2-    L'arbitre a-t-il commis une erreur révisable en refusant de considérer des éléments de preuve favorables à la salariée?

[33]        Le Syndicat reproche à l'Arbitre d’avoir fait défaut de tenir compte de toutes les circonstances de la présente affaire en matière disciplinaire.

[34]        D’emblée, le Syndicat débute son argumentation sur cette question en soulevant la soi-disant erreur commise par l’Arbitre qui mentionne, au paragraphe 9 de la Sentence, que Beaulieu n’était à l’emploi du marché Provigo que depuis « une dizaine d’années ». Manifestement, le Syndicat fait flèche de tout bois en ignorant qu’au paragraphe 41 de la même Sentence, l’Arbitre réfère aux 18 années d'ancienneté de la salariée. 

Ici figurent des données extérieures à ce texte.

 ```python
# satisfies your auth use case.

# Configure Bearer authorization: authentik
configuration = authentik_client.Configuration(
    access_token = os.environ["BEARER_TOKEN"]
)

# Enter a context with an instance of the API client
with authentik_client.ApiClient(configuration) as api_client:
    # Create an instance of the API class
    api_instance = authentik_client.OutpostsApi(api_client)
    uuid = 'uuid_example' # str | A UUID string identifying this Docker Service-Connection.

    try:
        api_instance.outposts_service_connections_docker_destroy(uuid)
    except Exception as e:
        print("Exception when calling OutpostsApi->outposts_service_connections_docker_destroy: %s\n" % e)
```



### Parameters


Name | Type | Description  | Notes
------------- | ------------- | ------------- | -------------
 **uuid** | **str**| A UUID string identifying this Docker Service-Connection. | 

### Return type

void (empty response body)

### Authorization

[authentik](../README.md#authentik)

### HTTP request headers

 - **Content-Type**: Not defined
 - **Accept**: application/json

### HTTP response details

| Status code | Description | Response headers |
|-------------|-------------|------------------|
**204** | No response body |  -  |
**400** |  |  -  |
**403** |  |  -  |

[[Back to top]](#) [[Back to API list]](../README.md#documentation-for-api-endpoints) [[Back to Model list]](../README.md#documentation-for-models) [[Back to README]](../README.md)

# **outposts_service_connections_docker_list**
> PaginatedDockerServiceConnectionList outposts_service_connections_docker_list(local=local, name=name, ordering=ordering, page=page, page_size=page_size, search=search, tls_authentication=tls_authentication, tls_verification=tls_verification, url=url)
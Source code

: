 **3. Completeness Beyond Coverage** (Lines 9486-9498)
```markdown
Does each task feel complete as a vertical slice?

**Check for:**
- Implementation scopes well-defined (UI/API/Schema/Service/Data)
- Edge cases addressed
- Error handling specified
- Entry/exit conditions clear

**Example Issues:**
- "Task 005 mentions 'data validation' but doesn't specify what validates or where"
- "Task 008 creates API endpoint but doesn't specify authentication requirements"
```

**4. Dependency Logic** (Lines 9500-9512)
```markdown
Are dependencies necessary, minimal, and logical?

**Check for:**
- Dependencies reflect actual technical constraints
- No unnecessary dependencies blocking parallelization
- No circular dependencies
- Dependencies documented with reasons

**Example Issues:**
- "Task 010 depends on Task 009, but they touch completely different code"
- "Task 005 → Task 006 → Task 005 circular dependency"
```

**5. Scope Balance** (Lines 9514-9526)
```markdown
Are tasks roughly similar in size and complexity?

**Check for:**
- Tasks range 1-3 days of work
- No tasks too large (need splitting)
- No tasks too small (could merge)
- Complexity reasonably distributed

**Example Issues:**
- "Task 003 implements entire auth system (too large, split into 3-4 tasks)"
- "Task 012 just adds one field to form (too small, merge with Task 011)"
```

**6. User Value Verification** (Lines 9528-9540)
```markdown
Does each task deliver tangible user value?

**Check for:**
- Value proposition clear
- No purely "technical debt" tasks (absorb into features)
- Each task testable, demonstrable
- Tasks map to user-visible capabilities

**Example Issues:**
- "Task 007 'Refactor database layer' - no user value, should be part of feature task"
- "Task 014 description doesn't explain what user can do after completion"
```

[35]        En fait, au moyen de cette question, le Syndicat soulève de multiples facteurs qu’il considère atténuants et favorables à Beaulieu, tout en déplorant que l’Arbitre ait omis de les considérer dans sa Sentence.

[36]        Le Tribunal est d’avis qu’une distinction s’impose entre ne pas considérer un facteur atténuant par rapport à le considérer, mais lui attribuer un poids insuffisant eu égard à la faute commise.

[37]        D’une part, en rendant sa Sentence, l’Arbitre n’avait pas à discuter en détail et à disposer de tous les arguments formulés par les deux parties. Un silence sur un sujet particulier n’infère pas automatiquement que ce sujet a été simplement ignoré, oublié ou qu’il n’a pas été considéré par le décideur. 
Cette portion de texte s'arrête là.